Collecting and Sharing Social Media Data for Academic Research: A hands-on tutorial to collect and publish data on the Social Media Archive at ICPSR (SOMAR)
Welcome to the webiste for the SOMAR tutorial at ICWSM 2023!
This tutorial assumes a beginner-level knowledge of Python (>=3.0) programming language and Jupyter notebook environment. Please have these installed before the tutorial.
Note: The instructor will be using a Linux-based system during the tutorial, but participants are welcome to use any OS, so long as they have a functioning Jupyter notebook and Python programing environment.

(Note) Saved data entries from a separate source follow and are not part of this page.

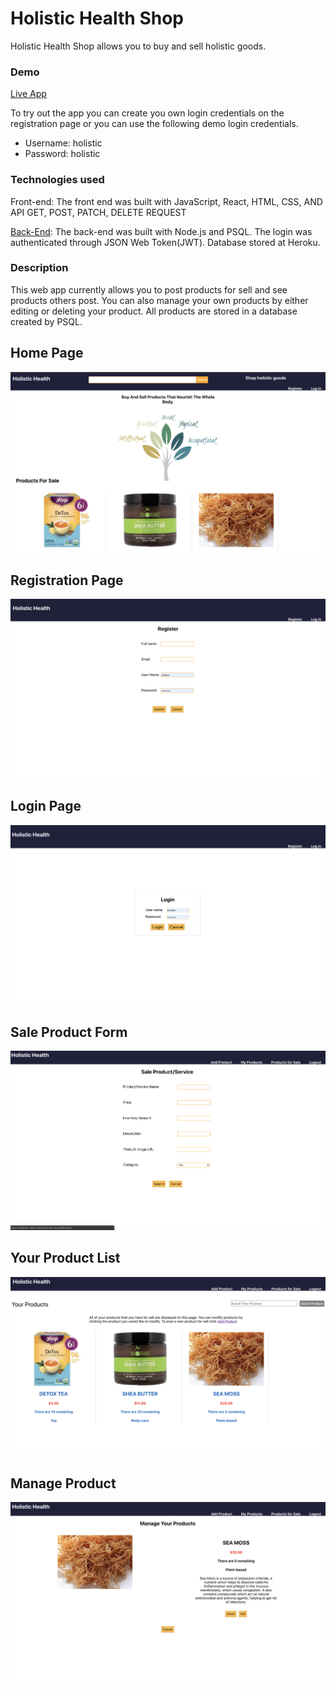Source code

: # Holistic Health Shop
Holistic Health Shop allows you to buy and sell holistic goods.

### Demo
[Live App](https://holistic-client.kckhafra.now.sh/)

To try out the app you can create you own login credentials on the registration page or you can use the following demo login credentials. 
- Username: holistic
- Password: holistic

### Technologies used
Front-end: The front end was built with JavaScript, React, HTML, CSS, AND API GET, POST, PATCH, DELETE REQUEST

[Back-End](https://github.com/kckhafra/holistic-shopping-api): The back-end was built with Node.js and PSQL. The login was authenticated through JSON Web Token(JWT). Database stored at Heroku. 

### Description
This web app currently allows you to post products for sell and see products others post. You can also manage your own products by either editing or deleting your product. All products are stored in a database created by PSQL.  

## Home Page

![Home Page](https://raw.githubusercontent.com/kckhafra/holistic-shopping-client/master/Pictures/Screen%20Shot%202019-09-26%20at%2011.48.57%20AM.png)

## Registration Page
![Registration Page](https://raw.githubusercontent.com/kckhafra/holistic-shopping-client/master/Pictures/Screen%20Shot%202019-09-26%20at%2011.49.13%20AM.png)

## Login Page
![Login Page](https://github.com/kckhafra/holistic-shopping-client/blob/master/Pictures/Screen%20Shot%202019-09-26%20at%2011.49.28%20AM.png)

## Sale Product Form
![Sale Product Form](https://raw.githubusercontent.com/kckhafra/holistic-shopping-client/master/Pictures/Screen%20Shot%202019-09-26%20at%2011.50.09%20AM.png)

## Your Product List
![Your Product List](https://raw.githubusercontent.com/kckhafra/holistic-shopping-client/master/Pictures/Screen%20Shot%202019-09-26%20at%2011.50.18%20AM.png)

## Manage Product
![Manage Product](https://raw.githubusercontent.com/kckhafra/holistic-shopping-client/master/Pictures/Screen%20Shot%202019-09-26%20at%2011.50.25%20AM.png)



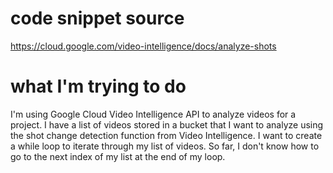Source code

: # code snippet source
https://cloud.google.com/video-intelligence/docs/analyze-shots

# what I'm trying to do
I'm using Google Cloud Video Intelligence API to analyze videos for a project. I have a list of videos stored in a bucket that I want to analyze using the shot change detection function from Video Intelligence. I want to create a while loop to iterate through my list of videos. So far, I don't know how to go to the next index of my list at the end of my loop.
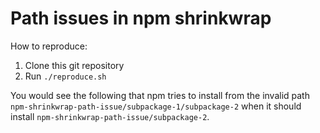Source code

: Path issues in npm shrinkwrap
=============================

How to reproduce:

1. Clone this git repository
2. Run `./reproduce.sh`

You would see the following that npm tries to install from the invalid path `npm-shrinkwrap-path-issue/subpackage-1/subpackage-2` when it should install `npm-shrinkwrap-path-issue/subpackage-2`.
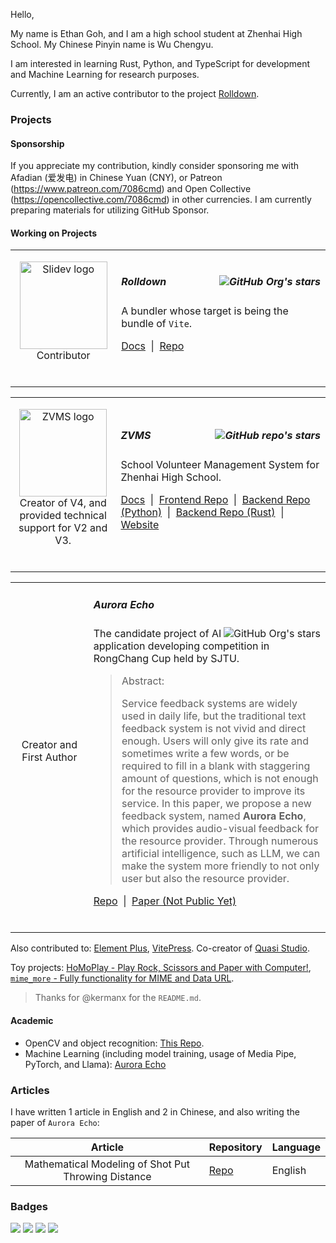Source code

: Hello,

My name is Ethan Goh, and I am a high school student at Zhenhai High School. My Chinese Pinyin name is Wu Chengyu.

I am interested in learning Rust, Python, and TypeScript for development and Machine Learning for research purposes.

Currently, I am an active contributor to the project [Rolldown](https://github.com/rolldown/rolldown).

### Projects

#### Sponsorship

If you appreciate my contribution, kindly consider sponsoring me with Afadian (爱发电) in Chinese Yuan (CNY), or Patreon (https://www.patreon.com/7086cmd) and Open Collective (https://opencollective.com/7086cmd) in other currencies. I am currently preparing materials for utilizing GitHub Sponsor.

#### Working on Projects

<table><tbody><tr>
<td align="middle" width="170px">

<a href="https://github.com/rolldown/rolldown"><img alt="Slidev logo" src="https://rolldown.rs/rolldown-round.svg" width="140"></a><br/>
Contributor

<br/>

</td>
<td align="left" width="630px">

##### Rolldown <img align="right" src="https://img.shields.io/github/stars/rolldown?style=flat-square&color=gold" alt="GitHub Org's stars" title="GitHub org's stars">

A bundler whose target is being the bundle of `Vite`.

[Docs](https://rolldown.rs/) &nbsp;|&nbsp; [Repo](https://github.com/rolldown/rolldown)

<br/>

</td>
</tr></tbody></table>



<!----------------------->

<table><tbody><tr>
<td align="middle" width="170px">

<a href="https://github.com/zvms"><img alt="ZVMS logo" src="https://v4.zvms.site/favicon.ico" width="140"></a><br/>
Creator of V4, and provided technical support for V2 and V3.

<br/>

</td>
<td align="left" width="630px">

##### ZVMS <img align="right" src="https://img.shields.io/github/stars/zvms/zvms4-frontend?style=flat-square&color=gold" alt="GitHub repo's stars" title="GitHub repo's stars">

School Volunteer Management System for Zhenhai High School.

[Docs](https://docs.zvms.site/) &nbsp;|&nbsp; [Frontend Repo](https://github.com/zvms/zvms4-frontend) &nbsp;|&nbsp; [Backend Repo (Python)](https://github.com/zvms/zvms4-backend-python) &nbsp;|&nbsp; [Backend Repo (Rust)](https://github.com/zvms/zvms4-backend-rust) &nbsp;|&nbsp; [Website](https://v4.zvms.site/)

<br/>

</td>
</tr></tbody></table>


<table><tbody><tr>
<td align="middle" width="170px">

Creator and First Author

<br/>

</td>
<td align="left" width="630px">

##### Aurora Echo

<img align="right" src="https://img.shields.io/github/stars/zzteam-rccup/aurora-echo?style=flat-square&color=gold" alt="GitHub Org's stars" title="GitHub org's stars">

The candidate project of AI application developing competition in RongChang Cup held by SJTU.

> Abstract:
> 
> Service feedback systems are widely used in daily life, but the traditional text feedback system is not vivid and direct enough.
> Users will only give its rate and sometimes write a few words, or be required to fill in a blank with staggering amount of questions, which is not enough for the resource provider to improve its service.
> In this paper, we propose a new feedback system, named **Aurora Echo**, which provides audio-visual feedback for the resource provider.
> Through numerous artificial intelligence, such as LLM, we can make the system more friendly to not only user but also the resource provider.

[Repo](https://github.com/zzteam-rccup/aurora-echo) &nbsp;|&nbsp; [Paper (Not Public Yet)](https://github.com/zzteam-rccup/aurora-echo-paper)

<br/>

</td>
</tr></tbody></table>

Also contributed to: [Element Plus](https://github.com/element-plus/element-plus), [VitePress](https://github.com/vuejs/vitepress). Co-creator of [Quasi Studio](https://github.com/Quasi-Studio).

Toy projects: [HoMoPlay - Play Rock, Scissors and Paper with Computer!](https://github.com/7086cmd/HoMoPlay), [`mime_more` - Fully functionality for MIME and Data URL](https://github.com/7086cmd/mime_more).

> Thanks for @kermanx for the `README.md`.

#### Academic

- OpenCV and object recognition: [This Repo](https://github.com/A3-SZInnoX-2024/localization).
- Machine Learning (including model training, usage of Media Pipe, PyTorch, and Llama): [Aurora Echo](https://github.com/zzteam-rccup/aurora-echo)

### Articles

I have written 1 article in English and 2 in Chinese, and also writing the paper of `Aurora Echo`:

| Article | Repository | Language |
| :---: | --- | :-- |
| Mathematical Modeling of Shot Put Throwing Distance | [Repo](https://github.com/7086cmd/shot-put-essay/) | English |

### Badges

<a href="mailto:7086cmd@gmail.com"><img src="https://img.shields.io/badge/-7086cmd@gmail.com-168de2?style=flat-square&logo=mail.ru&logoColor=white"/></a>
<a href="https://discord.com/users/1132827838987386919"><img src="https://img.shields.io/badge/-7086cmd-5662f6?style=flat-square&logo=discord&logoColor=white"/></a>
<a href="https://x.com/@7086cmd"><img src="https://img.shields.io/badge/-7086cmd_-333333?style=flat-square&logo=x&logoColor=white"/></a>
<a href="https://space.bilibili.com/411617788"><img src="https://img.shields.io/badge/-@_7086cmd-00a1d6?style=flat-square&logo=bilibili&logoColor=white"/></a>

Install Pre-requisite Libraries
Install twarc2 by DocumentTheNow using Python pip3 (can be done at the beginning of the tutorial)
pip3 install twarc2
Install following packages httpx as follows (for Mastodon):
pip3 install httpx
Create an account on Mastodon. We will setup the API during the tutorial.
Tutorial Resources
Tutorial Slides - Anmol Panda (to be updated after the program)
Tutorial Slides - Marley Kalt ( to be updated after the program)
The Social Media Archive (SOMAR) is a revolutionary initiative and data resource that makes social media data accessible and useful to researchers like never before. Housed in the Inter-university Consortium for Political and Social Research (ICPSR) at the University of Michigan Institute for Social Research (ISR), SOMAR will democratize access to some of the most consequential information in contemporary society. From the emotional well-being of local youth to the outcomes of global political processes, social media play a critical, but poorly understood, role in socio-political life. Social media platforms contain a treasure trove of information that can help us better understand human behavior, social systems, and psychological processes.
SOMAR’s mission is to provide a centralized and reliable repository for social media research data. Our archive contains a wide range of data collected from large-scale social media platforms such as Twitter, Facebook, Instagram, and Reddit, as well as smaller, more specialized data sets focused on specific research topics. The data in our archive takes two forms. They can be public, i.e., available for immediate download, and/or restricted, i.e., available within our secure data enclave after receiving approval following a submitted restricted data application.